━━━━━ Supplied material
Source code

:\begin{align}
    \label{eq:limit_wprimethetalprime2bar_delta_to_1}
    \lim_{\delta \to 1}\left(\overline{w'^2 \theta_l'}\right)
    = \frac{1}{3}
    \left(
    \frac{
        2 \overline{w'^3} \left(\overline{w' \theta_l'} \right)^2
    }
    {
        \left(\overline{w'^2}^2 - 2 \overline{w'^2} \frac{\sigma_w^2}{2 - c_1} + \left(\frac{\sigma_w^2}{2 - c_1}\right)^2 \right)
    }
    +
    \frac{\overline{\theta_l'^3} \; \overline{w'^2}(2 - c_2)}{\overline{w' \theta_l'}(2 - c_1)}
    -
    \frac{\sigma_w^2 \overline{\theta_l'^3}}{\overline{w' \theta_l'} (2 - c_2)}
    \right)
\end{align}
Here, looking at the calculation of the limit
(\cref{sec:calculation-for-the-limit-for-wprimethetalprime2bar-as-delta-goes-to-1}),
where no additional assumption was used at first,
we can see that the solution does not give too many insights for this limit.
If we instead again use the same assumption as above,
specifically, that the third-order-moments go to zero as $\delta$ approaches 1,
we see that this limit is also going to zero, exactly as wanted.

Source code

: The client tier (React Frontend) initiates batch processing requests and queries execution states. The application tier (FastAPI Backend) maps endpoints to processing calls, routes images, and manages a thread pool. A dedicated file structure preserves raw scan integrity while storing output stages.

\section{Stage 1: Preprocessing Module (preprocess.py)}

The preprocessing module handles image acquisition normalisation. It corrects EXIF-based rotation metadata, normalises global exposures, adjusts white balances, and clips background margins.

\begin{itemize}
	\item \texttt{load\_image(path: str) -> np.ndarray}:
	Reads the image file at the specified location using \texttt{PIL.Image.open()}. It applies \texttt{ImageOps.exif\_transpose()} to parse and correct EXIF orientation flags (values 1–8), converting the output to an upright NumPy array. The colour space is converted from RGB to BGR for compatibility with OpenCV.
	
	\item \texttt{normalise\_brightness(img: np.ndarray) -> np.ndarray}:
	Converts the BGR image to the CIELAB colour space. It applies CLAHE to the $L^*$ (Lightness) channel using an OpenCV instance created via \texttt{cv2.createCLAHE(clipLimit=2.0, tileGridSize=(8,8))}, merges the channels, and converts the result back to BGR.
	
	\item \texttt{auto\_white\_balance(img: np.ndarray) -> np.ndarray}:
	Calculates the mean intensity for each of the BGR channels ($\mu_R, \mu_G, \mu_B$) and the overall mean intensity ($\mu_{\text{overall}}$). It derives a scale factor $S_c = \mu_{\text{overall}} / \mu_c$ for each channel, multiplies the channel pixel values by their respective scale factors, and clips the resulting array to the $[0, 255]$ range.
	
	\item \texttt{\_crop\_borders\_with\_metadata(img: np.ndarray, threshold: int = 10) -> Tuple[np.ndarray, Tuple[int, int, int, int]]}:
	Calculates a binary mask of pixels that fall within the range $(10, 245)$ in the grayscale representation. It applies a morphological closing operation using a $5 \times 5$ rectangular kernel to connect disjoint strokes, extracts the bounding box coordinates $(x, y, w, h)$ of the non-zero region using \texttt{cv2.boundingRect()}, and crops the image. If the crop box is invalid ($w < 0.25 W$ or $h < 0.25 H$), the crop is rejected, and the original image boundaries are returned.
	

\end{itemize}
━━━━━━━━━━
The problem
What lines in the data above contain the word "OpenCV"? Copy them all.

Exercise solution
	Reads the image file at the specified location using \texttt{PIL.Image.open()}. It applies \texttt{ImageOps.exif\_transpose()} to parse and correct EXIF orientation flags (values 1–8), converting the output to an upright NumPy array. The colour space is converted from RGB to BGR for compatibility with OpenCV.
	Converts the BGR image to the CIELAB colour space. It applies CLAHE to the $L^*$ (Lightness) channel using an OpenCV instance created via \texttt{cv2.createCLAHE(clipLimit=2.0, tileGridSize=(8,8))}, merges the channels, and converts the result back to BGR.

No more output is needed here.